Sykes noted that, if one removes the bravado, what remains is a president saying the Queen was devastated by her own grandson. "It's just so disrespectful the way that happened, and she didn't deserve that," Trump told Page. "This is a woman whom everybody respected so much. I think she was stunned by what was happening, actually. She couldn't believe it in real time." The Sussex revelations are not the only bombshells Sykes flags in his coverage of the book.
Sykes also detailed the Queen's private views on Brexit. Page wrote in the book that during a private lunch with Barack Obama on April 22, 2016, the day after her 90th birthday, the Queen made her feelings known. Obama told Page she had effectively asked why a prime minister who understood politics would call a public referendum on a matter of such consequence without knowing the result. Obama said he was surprised by her candor—and that it was the only time she had ever commented directly on British politics to him.

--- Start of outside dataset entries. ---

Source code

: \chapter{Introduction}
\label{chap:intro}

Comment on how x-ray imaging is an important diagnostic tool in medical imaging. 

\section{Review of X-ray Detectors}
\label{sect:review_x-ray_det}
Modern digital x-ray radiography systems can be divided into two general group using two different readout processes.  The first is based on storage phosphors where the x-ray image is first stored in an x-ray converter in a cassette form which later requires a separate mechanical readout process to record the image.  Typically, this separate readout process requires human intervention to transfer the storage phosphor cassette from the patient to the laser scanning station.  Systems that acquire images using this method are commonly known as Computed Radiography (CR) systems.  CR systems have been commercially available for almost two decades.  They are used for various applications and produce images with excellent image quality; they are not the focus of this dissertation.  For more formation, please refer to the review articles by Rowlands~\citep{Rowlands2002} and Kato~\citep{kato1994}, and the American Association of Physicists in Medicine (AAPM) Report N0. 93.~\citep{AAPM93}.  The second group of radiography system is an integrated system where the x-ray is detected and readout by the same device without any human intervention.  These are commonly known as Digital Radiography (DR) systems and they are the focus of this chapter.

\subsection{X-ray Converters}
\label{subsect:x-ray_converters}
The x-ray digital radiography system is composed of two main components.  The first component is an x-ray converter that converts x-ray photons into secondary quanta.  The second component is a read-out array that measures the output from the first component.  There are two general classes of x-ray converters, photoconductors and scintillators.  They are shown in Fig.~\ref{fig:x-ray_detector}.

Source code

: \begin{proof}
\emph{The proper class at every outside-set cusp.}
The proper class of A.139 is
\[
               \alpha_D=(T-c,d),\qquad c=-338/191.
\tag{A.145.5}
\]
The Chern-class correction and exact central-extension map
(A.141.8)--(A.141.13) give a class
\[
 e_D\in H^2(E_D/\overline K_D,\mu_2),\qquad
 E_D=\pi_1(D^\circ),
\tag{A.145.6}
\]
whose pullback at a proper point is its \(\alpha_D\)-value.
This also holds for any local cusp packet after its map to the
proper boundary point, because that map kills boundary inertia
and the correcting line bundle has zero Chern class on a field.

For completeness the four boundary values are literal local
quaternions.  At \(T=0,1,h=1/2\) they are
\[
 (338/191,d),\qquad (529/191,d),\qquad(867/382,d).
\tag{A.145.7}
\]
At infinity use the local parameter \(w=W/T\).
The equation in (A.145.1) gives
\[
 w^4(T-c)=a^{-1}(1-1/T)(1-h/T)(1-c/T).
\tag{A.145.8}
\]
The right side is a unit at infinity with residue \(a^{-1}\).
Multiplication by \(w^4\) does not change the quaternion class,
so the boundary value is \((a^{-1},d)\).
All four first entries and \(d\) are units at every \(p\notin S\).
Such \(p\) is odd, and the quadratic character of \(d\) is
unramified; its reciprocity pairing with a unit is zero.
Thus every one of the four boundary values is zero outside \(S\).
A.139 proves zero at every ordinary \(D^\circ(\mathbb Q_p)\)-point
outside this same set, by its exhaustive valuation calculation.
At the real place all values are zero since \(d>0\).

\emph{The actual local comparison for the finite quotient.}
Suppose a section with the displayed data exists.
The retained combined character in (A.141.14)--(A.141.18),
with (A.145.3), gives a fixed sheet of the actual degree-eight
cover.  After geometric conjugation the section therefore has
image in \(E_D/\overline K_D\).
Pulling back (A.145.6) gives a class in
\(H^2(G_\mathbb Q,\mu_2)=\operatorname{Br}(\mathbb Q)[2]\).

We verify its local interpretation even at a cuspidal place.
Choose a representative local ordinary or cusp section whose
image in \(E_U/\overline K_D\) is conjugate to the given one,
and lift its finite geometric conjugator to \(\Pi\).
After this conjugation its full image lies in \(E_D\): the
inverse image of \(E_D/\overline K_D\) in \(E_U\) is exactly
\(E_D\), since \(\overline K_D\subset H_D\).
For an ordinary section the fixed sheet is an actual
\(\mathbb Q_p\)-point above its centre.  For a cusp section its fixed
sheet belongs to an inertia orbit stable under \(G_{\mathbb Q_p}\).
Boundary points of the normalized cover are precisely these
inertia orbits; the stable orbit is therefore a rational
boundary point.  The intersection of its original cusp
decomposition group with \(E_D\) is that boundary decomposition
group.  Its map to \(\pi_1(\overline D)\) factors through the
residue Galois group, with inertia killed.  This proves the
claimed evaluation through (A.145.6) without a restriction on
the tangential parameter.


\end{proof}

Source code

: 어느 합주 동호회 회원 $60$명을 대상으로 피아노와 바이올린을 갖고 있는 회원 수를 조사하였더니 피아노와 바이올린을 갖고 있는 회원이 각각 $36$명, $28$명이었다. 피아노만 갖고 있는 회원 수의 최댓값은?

Sykes also notes that Trump was, by his own admission, utterly enchanted by the Queen—and repeatedly tried to get her to say something she shouldn't. He pushed her for her favorite president and prime minister and suggested it must have been Churchill. Each time, she deflected. "No, no, no. He was wonderful, Winston. But they were all so good. They worked so hard." Trump's ultimate conclusion was that, "I couldn't get her to say a bad thing about anybody."